> _TASK DIRECTIONS_: Look through the records below for the line with "## Assignment 3". Return that line and each one after it up to and including the line with "Each problem tests", exactly.

> _DATA_:
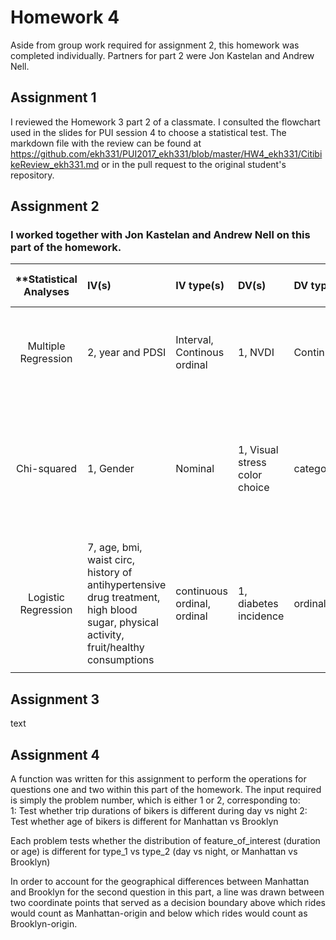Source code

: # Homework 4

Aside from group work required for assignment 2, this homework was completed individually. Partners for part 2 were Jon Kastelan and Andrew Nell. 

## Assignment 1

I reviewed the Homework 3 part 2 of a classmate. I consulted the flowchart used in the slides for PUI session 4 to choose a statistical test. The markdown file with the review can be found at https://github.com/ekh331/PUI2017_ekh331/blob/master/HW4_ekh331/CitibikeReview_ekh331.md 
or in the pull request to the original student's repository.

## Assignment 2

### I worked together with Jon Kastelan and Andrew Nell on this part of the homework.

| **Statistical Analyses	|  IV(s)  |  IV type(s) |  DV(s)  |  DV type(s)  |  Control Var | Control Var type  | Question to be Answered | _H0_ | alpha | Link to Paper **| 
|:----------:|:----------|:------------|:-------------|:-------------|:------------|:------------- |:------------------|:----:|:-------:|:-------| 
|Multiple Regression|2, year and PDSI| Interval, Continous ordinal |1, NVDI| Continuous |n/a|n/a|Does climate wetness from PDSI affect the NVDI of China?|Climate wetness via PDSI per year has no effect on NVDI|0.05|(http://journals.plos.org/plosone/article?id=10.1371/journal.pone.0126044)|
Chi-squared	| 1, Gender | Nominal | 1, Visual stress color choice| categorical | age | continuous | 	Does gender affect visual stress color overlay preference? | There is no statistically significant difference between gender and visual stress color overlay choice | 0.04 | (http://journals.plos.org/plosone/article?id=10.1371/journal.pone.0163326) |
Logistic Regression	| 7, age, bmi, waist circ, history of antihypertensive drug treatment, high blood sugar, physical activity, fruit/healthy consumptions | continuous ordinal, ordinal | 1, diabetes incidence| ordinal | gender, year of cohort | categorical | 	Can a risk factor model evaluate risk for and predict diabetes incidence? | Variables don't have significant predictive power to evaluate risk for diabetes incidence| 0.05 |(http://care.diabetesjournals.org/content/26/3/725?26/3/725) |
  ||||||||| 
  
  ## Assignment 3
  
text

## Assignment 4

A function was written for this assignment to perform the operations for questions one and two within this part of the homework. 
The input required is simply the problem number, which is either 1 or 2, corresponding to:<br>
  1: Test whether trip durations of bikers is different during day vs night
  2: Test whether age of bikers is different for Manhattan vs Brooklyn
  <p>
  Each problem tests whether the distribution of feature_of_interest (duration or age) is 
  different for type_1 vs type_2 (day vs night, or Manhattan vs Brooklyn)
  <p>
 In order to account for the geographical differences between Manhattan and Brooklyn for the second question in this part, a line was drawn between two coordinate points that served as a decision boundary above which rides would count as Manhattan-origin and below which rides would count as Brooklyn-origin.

==

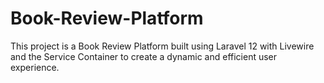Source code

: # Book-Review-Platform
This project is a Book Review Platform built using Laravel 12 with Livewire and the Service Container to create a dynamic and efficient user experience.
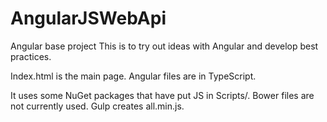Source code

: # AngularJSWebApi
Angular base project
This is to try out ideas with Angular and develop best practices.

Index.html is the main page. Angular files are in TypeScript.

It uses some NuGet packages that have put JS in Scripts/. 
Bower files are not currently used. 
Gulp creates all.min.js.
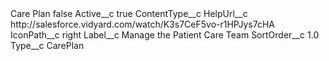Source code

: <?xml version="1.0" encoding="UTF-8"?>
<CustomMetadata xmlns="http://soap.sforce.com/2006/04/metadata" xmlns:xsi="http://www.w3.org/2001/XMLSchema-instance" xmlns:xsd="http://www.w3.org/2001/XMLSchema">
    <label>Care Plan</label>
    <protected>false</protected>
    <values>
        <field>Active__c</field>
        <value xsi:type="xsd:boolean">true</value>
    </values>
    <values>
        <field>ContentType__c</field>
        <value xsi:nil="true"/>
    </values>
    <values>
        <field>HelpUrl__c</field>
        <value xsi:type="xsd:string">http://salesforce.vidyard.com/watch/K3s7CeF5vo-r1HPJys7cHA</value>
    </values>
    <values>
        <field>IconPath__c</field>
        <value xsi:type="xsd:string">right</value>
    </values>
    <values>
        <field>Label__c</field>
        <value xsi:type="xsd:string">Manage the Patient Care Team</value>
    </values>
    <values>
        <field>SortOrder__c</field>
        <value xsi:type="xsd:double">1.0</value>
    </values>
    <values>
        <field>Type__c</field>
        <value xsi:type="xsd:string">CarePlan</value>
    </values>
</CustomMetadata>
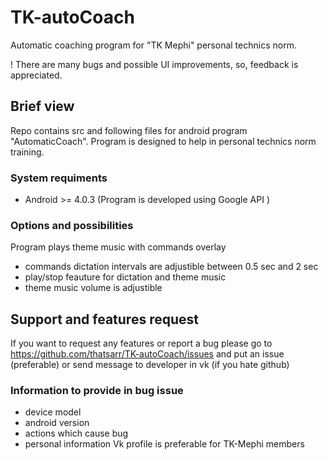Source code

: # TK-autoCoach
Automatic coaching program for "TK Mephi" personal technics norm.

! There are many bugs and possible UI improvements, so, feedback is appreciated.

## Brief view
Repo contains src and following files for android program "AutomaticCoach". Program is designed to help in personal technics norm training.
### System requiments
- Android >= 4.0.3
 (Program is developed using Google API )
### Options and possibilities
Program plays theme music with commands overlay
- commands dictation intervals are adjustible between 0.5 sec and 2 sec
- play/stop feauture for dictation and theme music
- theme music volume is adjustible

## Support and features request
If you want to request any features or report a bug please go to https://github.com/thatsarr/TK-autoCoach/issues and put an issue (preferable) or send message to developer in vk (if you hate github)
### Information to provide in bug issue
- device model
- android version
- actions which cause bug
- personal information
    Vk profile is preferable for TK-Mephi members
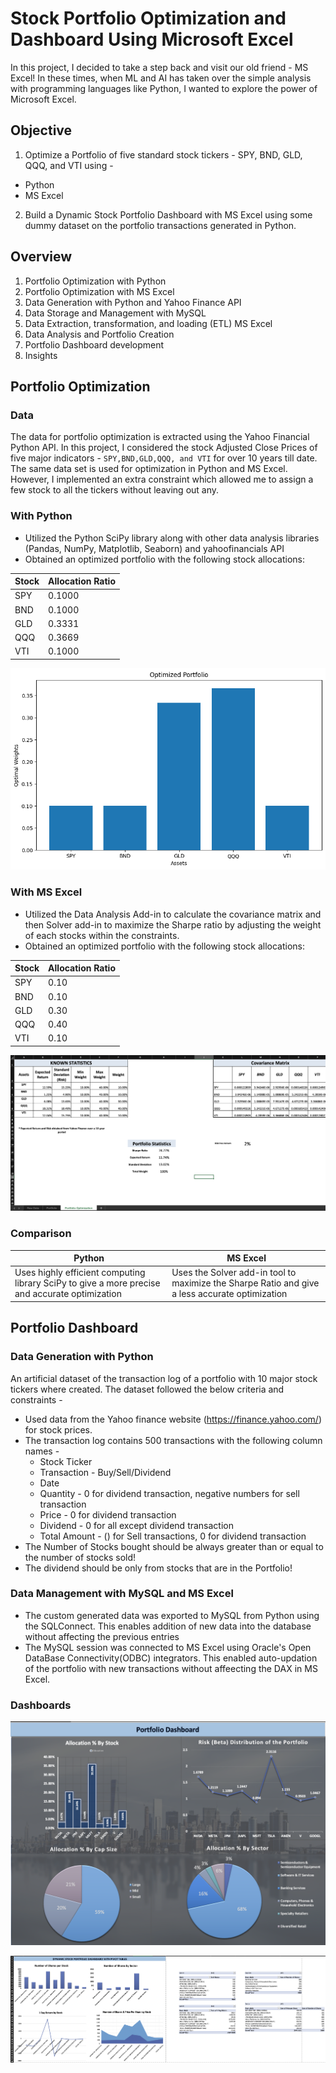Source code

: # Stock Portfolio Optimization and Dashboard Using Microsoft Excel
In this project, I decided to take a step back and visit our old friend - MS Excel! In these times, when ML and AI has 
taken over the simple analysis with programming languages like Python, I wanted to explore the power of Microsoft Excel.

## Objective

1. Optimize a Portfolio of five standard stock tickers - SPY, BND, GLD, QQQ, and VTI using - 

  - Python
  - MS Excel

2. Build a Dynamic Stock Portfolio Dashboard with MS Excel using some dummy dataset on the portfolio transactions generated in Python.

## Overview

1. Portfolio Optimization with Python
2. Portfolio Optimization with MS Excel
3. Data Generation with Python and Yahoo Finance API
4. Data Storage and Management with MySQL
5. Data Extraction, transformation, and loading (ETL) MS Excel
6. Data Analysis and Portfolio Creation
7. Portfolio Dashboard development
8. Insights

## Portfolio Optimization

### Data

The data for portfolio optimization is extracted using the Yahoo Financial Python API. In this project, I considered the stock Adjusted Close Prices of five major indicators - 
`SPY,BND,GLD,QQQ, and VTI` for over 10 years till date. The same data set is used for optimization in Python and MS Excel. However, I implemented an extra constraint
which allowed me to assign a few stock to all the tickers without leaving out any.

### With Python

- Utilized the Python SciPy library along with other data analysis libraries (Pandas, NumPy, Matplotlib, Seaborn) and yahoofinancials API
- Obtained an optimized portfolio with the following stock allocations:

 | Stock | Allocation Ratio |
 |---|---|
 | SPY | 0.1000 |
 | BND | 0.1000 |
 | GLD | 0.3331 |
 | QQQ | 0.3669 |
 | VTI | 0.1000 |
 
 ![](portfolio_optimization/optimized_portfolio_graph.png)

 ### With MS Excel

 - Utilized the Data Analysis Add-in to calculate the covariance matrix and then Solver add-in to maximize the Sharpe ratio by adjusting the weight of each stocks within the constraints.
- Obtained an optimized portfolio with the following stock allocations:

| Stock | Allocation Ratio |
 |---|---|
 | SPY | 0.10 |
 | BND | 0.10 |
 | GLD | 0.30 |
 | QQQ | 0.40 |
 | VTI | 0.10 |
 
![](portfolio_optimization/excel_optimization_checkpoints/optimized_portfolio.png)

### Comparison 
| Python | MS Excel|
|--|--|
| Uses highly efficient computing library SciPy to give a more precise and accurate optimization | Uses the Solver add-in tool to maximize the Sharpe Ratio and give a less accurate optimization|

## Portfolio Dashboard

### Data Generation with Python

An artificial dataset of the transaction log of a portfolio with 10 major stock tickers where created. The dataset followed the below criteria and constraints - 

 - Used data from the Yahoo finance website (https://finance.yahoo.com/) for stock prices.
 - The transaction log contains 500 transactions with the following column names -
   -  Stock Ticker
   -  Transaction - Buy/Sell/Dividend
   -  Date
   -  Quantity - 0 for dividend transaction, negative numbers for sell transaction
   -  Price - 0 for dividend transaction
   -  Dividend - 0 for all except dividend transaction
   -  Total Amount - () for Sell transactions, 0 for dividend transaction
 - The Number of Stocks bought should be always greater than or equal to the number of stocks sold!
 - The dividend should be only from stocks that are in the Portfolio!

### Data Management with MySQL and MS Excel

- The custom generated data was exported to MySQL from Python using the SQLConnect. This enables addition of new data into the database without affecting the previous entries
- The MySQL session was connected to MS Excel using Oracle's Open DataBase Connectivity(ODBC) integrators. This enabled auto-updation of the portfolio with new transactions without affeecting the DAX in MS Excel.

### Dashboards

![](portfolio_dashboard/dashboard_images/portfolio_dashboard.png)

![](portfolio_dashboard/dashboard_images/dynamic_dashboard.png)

==

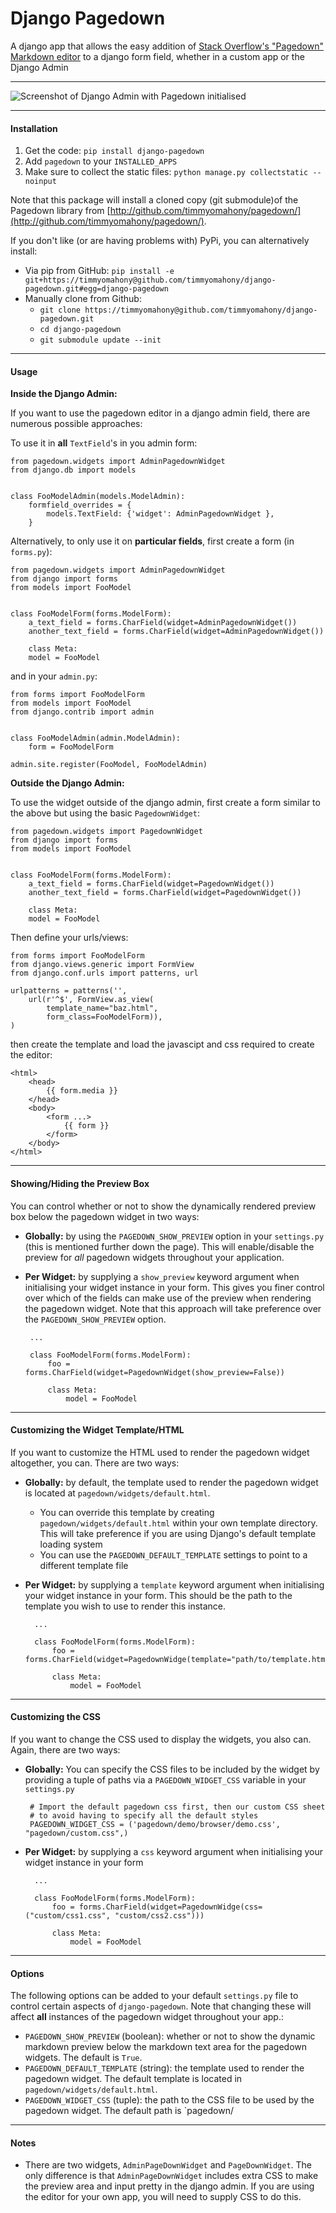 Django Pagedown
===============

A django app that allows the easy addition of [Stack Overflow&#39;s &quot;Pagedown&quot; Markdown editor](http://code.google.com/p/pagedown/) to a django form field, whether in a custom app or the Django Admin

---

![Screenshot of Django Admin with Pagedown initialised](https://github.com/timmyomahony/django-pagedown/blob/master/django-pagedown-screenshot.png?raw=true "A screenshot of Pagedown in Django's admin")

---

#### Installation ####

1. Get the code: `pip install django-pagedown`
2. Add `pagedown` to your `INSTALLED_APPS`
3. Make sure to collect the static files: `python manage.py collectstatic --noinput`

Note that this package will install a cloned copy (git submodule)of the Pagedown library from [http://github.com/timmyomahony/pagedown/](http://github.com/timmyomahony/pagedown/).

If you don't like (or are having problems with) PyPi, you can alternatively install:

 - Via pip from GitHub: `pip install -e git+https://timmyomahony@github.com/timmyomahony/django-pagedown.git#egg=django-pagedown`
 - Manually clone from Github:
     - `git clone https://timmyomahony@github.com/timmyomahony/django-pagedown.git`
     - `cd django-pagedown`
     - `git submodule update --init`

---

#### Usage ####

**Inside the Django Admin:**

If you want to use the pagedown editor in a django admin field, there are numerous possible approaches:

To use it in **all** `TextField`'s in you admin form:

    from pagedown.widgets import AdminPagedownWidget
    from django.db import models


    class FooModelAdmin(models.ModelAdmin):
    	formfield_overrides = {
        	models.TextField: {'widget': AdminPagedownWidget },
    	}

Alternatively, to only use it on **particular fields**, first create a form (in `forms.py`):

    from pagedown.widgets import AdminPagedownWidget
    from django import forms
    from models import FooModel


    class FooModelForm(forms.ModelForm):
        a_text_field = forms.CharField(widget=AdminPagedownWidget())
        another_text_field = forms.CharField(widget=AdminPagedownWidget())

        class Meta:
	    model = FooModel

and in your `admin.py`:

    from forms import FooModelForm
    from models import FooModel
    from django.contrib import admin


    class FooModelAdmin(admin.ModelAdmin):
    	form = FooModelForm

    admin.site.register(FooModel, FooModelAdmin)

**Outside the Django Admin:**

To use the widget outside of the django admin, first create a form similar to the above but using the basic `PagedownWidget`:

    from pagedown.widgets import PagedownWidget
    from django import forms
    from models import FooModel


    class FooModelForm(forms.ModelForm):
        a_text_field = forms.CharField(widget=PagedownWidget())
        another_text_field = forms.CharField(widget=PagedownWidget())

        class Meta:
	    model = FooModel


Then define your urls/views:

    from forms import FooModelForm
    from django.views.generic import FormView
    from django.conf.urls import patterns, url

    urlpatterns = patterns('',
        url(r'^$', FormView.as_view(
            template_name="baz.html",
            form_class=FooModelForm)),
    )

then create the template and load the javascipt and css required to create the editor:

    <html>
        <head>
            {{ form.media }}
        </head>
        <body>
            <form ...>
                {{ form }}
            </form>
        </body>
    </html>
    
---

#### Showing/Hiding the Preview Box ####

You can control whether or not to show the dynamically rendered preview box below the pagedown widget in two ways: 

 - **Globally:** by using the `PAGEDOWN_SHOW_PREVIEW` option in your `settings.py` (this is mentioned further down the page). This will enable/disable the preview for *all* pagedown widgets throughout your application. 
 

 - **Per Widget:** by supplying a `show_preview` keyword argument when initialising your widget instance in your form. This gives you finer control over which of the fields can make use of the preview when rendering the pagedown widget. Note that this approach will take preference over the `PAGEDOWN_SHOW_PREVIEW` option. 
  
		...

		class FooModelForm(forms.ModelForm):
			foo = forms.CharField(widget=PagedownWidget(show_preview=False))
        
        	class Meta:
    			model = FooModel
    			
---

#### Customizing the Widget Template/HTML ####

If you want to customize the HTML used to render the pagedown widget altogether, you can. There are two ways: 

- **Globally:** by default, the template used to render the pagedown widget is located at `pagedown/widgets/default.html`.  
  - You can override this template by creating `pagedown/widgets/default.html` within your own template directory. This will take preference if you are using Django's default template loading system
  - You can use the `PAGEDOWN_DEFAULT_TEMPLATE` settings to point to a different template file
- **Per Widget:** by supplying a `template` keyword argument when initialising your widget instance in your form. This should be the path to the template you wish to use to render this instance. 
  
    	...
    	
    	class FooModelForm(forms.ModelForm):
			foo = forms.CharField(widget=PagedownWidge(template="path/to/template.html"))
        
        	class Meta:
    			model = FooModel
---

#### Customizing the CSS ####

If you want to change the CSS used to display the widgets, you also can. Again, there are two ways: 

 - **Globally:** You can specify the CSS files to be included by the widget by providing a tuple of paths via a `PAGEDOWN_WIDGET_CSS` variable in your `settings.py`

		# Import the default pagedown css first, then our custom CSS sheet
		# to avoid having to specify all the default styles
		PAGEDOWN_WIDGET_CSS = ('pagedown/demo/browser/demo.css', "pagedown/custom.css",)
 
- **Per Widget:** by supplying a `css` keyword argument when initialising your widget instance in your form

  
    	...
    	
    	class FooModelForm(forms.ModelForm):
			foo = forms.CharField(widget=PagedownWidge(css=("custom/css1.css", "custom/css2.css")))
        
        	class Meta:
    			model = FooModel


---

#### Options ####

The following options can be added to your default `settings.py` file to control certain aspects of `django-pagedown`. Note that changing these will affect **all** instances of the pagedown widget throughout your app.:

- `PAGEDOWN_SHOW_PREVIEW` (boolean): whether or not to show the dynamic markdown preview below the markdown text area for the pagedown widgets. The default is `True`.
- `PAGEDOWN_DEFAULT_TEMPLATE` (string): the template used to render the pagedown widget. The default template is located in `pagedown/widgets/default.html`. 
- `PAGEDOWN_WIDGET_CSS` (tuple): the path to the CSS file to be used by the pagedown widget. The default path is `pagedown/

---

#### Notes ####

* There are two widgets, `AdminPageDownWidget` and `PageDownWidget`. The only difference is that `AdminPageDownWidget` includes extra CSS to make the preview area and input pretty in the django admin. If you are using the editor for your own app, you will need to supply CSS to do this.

> _EXERCISE RESULT_:
  ## Assignment 3
  
text

## Assignment 4

A function was written for this assignment to perform the operations for questions one and two within this part of the homework. 
The input required is simply the problem number, which is either 1 or 2, corresponding to:<br>
  1: Test whether trip durations of bikers is different during day vs night
  2: Test whether age of bikers is different for Manhattan vs Brooklyn
  <p>
  Each problem tests whether the distribution of feature_of_interest (duration or age) is 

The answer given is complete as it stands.